A Divided France Splits Over Death of Robert Badinter
A Divided France Splits Over Death of Robert Badinter


In a solemn ceremony, France paid its respects on Wednesday to Robert Badinter, the lawyer and former justice minister who came to represent the conscience of the nation, but sharp political conflicts shattered any show of unity.

The family of Mr. Badinter, a lifelong Socialist who led the campaign resulting in the 1981 abolition of capital punishment in France, demanded that neither the far-right National Rally party of Marine Le Pen, nor the far-left France Unbowed party founded by Jean-Luc Mélenchon, be allowed to attend the ceremony. Mr. Badinter died on Friday.

Between them, the two parties hold about 30 percent of the seats in the National Assembly, or the lower house of Parliament. A ceremony conceived to celebrate one man’s embodiment of the soul of France revealed instead a fissured country whose identity and essential values are contested.

Ms. Le Pen’s National Rally, formerly the National Front, has espoused many of the views most detested by Mr. Badinter — antisemitism, xenophobia, rejection of European unity — so the request from Mr. Badinter’s widow, Élisabeth Badinter, was perhaps predictable. The party duly respected her wishes.

But the sharp rebuke to Mr. Mélenchon, who as a fellow socialist sat with Mr. Badinter in the Senate for many years, was a stark indication of the splintering of the left in France and the eclipse of the moderate social-democrat views embraced by the former justice minister. The Socialist Party has been in sharp decline since Emmanuel Macron, a centrist, upended traditional alignments in 2017 and became president.

Mr. Mélenchon, who as a France Unbowed candidate placed third in the first round of voting for the presidency in 2022, did not react well.

“A national homage from which a part of the French people is excluded is not a national homage,” he said on X, formerly Twitter. “The Republic is one and indivisible.”

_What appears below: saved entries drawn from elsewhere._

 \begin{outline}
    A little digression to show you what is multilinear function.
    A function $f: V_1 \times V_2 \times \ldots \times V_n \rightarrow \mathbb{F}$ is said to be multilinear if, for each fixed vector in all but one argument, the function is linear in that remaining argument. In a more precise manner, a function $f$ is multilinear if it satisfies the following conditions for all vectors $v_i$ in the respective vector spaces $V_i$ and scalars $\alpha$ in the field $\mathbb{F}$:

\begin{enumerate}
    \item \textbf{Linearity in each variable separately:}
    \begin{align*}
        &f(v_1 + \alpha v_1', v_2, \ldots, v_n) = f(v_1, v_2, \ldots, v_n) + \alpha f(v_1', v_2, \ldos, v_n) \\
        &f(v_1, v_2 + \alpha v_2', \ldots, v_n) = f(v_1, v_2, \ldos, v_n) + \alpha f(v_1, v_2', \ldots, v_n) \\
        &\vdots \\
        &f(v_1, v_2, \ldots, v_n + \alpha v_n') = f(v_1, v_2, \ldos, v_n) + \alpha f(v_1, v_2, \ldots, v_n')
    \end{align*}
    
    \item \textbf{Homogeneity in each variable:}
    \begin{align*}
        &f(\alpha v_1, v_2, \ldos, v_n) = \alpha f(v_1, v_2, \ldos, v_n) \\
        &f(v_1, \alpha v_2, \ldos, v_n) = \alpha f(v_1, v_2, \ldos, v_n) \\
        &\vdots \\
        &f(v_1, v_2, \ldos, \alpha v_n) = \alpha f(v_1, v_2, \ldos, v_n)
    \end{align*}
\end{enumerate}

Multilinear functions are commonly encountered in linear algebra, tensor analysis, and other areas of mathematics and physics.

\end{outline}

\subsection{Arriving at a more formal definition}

The party insisted on sending two senior representatives to the ceremony against Ms. Badinter’s wishes, but Mr. Mélenchon did not attend. Sabrina Agresti-Roubache, a junior member of the centrist French government, denounced the party’s presence as displaying “an absolute lack of decency.”

Mr. Badinter’s coffin, draped in the French flag, was carried into Place Vendôme in central Paris by six uniformed members of the Republican Guard as President Macron looked on. The site, which had never been used for such a ceremony, was chosen because Mr. Badinter worked for five years on the square when he was justice minister.

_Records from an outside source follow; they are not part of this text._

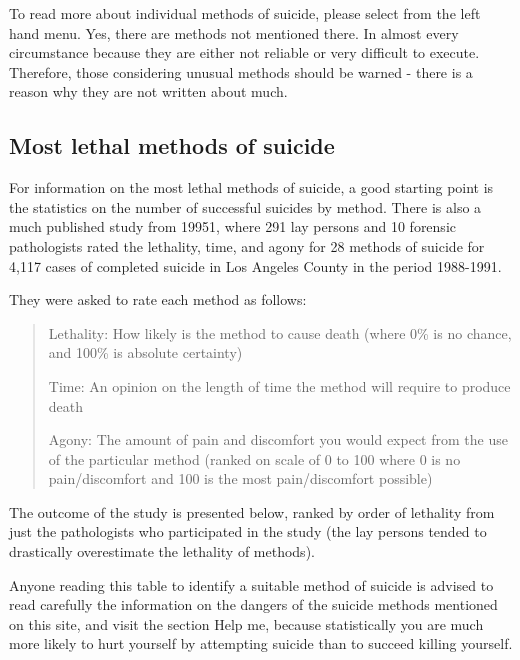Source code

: \documentclass[12pt]{article}
\begin{document}
To read more about individual methods of suicide, please select from the left hand menu. Yes, there are methods not mentioned there. In almost every circumstance because they are either not reliable or very difficult to execute. Therefore, those considering unusual methods should be warned - there is a reason why they are not written about much.

\subsection{Most lethal methods of suicide}

For information on the most lethal methods of suicide, a good starting point is the statistics on the number of successful suicides by method. There is also a much published study from 19951, where 291 lay persons and 10 forensic pathologists rated the lethality, time, and agony for 28 methods of suicide for 4,117 cases of completed suicide in Los Angeles County in the period 1988-1991.

They were asked to rate each method as follows:

\begin{verse}
Lethality: How likely is the method to cause death (where 0\% is no chance, and 100\% is absolute certainty)

Time: An opinion on the length of time the method will require to produce death

Agony: The amount of pain and discomfort you would expect from the use of the particular method (ranked on scale of 0 to 100 where 0 is no pain/discomfort and 100 is the most pain/discomfort possible)
\end{verse}

The outcome of the study is presented below, ranked by order of lethality from just the pathologists who participated in the study (the lay persons tended to drastically overestimate the lethality of methods).

Anyone reading this table to identify a suitable method of suicide is advised to read carefully the information on the dangers of the suicide methods mentioned on this site, and visit the section Help me, because statistically you are much more likely to hurt yourself by attempting suicide than to succeed killing yourself.
\end{document}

“He was a soul that cried out, a force that lives and salvages life from the hands of death,” Mr. Macron said.

It was on Sept. 17, 1981, that Mr. Badinter thundered before the Parliament words that have marked French history: “I have the honor to demand, in the name of the government of the Republic, the abolition of the death penalty in France.” Executions were still carried out at the time by guillotine, as they had been since the French Revolution.

Mr. Badinter,the son of Jewish immigrants from Eastern Europe and whose father was deported from Lyon, France, to a Nazi death camp in 1943 and never returned, parted company with Mr. Mélenchon over what he perceived as the extremist positions of France Unbowed.

He was particularly troubled by its flirtation with political Islam, which has drawn strong support for France Unbowed in poor suburbs with large Muslim populations of mainly North African descent.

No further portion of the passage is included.